**Problem description**
Beneath this instruction is a block of data; output from it exactly the lines that run from the one containing "These components interact" through the one containing "If you encounter", inclusive.

Provided data section start

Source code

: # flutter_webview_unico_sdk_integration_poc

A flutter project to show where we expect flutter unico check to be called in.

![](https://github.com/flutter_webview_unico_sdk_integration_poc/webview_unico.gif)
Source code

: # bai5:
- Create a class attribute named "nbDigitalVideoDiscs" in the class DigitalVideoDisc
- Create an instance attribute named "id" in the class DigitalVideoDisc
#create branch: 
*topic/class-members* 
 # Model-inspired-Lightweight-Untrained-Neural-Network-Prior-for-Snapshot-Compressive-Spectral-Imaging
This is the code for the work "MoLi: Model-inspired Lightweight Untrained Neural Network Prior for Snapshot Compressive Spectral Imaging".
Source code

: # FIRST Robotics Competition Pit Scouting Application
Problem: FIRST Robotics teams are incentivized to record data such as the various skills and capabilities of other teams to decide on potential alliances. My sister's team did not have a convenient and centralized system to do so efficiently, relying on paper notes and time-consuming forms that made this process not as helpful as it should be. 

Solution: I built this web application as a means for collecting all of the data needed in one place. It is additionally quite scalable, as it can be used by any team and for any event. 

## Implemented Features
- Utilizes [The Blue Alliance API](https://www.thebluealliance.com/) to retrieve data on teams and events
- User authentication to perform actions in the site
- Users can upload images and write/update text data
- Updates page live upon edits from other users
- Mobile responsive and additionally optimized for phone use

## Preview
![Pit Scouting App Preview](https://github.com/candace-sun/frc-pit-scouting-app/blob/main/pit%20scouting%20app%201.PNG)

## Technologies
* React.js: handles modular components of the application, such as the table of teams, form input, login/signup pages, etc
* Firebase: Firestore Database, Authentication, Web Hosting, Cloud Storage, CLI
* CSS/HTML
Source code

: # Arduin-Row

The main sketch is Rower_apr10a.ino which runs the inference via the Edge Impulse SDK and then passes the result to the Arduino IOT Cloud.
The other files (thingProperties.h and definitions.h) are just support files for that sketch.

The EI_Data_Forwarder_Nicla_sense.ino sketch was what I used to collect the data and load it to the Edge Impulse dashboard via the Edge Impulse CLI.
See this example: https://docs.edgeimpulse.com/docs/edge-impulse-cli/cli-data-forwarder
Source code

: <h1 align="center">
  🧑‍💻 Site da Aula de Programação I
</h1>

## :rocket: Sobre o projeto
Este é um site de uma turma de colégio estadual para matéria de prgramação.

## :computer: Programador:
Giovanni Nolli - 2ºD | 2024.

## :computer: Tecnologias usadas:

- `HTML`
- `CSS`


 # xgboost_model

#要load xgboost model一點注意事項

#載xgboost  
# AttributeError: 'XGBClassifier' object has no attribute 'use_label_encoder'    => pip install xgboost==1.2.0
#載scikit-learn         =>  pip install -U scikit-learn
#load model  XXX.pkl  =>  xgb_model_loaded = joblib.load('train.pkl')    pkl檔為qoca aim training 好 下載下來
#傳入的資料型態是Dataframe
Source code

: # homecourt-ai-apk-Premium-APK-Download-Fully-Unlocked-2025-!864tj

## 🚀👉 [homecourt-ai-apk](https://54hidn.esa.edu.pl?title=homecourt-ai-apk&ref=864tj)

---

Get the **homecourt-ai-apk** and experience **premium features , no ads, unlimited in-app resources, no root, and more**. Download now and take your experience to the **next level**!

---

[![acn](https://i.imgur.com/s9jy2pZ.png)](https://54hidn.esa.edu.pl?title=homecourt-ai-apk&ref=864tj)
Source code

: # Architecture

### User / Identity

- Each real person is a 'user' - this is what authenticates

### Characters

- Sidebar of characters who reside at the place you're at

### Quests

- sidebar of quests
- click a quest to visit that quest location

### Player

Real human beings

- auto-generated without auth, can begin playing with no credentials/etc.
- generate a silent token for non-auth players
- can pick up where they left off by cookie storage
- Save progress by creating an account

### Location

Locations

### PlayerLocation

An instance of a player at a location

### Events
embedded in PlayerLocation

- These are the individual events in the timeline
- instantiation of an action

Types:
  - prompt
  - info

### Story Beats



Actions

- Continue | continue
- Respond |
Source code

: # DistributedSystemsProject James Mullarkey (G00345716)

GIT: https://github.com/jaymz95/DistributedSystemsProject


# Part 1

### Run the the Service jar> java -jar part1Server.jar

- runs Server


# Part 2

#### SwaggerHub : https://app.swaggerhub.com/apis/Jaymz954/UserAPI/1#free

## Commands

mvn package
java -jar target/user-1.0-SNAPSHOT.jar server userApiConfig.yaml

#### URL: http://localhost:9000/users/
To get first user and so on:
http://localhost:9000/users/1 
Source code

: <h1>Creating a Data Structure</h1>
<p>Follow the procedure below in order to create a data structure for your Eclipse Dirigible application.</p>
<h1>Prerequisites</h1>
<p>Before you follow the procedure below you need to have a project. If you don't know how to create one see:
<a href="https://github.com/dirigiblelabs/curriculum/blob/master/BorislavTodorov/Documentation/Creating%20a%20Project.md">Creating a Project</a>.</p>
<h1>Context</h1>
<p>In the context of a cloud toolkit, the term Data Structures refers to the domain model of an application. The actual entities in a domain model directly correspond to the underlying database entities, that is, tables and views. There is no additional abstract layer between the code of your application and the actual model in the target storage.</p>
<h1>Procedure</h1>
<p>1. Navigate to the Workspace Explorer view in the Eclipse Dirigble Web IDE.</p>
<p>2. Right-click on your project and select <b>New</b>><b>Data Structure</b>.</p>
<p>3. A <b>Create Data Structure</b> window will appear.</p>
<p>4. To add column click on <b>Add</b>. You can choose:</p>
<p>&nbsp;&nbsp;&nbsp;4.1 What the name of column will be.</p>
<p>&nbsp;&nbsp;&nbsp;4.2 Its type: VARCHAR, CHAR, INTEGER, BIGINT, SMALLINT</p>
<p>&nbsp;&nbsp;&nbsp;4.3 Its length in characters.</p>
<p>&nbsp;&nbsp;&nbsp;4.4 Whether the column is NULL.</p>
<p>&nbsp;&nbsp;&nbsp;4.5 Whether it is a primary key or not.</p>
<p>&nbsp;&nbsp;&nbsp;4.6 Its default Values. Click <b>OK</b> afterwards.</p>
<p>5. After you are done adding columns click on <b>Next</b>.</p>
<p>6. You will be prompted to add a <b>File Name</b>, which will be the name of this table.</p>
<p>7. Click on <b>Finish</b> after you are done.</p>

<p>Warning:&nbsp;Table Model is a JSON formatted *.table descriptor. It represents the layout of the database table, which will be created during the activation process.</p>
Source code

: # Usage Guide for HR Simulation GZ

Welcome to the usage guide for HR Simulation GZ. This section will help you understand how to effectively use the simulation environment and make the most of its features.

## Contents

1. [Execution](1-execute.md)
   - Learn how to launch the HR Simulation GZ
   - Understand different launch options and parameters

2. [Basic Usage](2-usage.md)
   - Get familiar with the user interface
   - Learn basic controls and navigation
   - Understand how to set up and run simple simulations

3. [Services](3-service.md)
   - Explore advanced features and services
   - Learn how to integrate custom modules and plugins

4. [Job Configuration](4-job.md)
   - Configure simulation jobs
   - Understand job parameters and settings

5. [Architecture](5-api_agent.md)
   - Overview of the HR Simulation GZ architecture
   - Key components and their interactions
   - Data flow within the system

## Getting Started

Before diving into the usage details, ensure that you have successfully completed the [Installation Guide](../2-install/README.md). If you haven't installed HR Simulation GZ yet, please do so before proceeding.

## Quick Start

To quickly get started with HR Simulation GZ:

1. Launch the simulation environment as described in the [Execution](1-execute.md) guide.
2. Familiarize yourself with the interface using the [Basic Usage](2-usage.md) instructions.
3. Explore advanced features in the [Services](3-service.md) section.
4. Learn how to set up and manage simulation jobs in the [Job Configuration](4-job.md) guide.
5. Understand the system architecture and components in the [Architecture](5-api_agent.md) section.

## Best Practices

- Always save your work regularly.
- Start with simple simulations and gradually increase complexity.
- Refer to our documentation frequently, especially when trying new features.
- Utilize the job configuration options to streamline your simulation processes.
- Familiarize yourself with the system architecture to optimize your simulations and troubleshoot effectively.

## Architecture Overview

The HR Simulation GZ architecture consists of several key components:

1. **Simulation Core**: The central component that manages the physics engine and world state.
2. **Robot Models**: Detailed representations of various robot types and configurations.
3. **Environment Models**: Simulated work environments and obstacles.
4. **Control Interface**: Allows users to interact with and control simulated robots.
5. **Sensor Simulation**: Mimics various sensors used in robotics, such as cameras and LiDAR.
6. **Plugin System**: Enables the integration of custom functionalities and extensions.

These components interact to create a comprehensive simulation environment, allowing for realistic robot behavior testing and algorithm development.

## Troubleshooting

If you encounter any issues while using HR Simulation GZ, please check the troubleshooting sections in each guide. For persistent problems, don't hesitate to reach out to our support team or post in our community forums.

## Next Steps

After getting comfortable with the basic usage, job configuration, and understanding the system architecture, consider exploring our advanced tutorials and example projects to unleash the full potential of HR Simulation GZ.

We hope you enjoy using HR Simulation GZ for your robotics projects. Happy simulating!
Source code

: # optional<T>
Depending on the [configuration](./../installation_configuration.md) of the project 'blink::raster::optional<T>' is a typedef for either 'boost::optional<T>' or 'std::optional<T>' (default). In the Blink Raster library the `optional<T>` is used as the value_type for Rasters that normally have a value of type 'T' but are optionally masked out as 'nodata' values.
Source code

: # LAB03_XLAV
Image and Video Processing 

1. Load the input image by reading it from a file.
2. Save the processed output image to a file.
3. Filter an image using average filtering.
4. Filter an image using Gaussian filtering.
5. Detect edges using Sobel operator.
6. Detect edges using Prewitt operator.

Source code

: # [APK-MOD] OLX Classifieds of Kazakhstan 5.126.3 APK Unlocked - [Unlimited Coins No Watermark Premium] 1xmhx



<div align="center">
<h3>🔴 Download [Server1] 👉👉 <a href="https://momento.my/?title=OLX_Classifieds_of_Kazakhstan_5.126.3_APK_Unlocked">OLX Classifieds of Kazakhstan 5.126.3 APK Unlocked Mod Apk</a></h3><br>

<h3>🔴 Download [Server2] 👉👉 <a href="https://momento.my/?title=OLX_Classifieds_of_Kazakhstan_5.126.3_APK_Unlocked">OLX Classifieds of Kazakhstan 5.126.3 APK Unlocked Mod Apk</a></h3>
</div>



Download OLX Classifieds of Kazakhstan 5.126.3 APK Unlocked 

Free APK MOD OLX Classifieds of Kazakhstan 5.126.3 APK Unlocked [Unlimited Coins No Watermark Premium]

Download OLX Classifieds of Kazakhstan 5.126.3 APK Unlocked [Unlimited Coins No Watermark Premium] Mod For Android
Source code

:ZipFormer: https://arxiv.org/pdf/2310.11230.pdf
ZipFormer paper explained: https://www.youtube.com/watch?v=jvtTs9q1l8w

Provided data section end

**Answer space**
These components interact to create a comprehensive simulation environment, allowing for realistic robot behavior testing and algorithm development.

## Troubleshooting

If you encounter any issues while using HR Simulation GZ, please check the troubleshooting sections in each guide. For persistent problems, don't hesitate to reach out to our support team or post in our community forums.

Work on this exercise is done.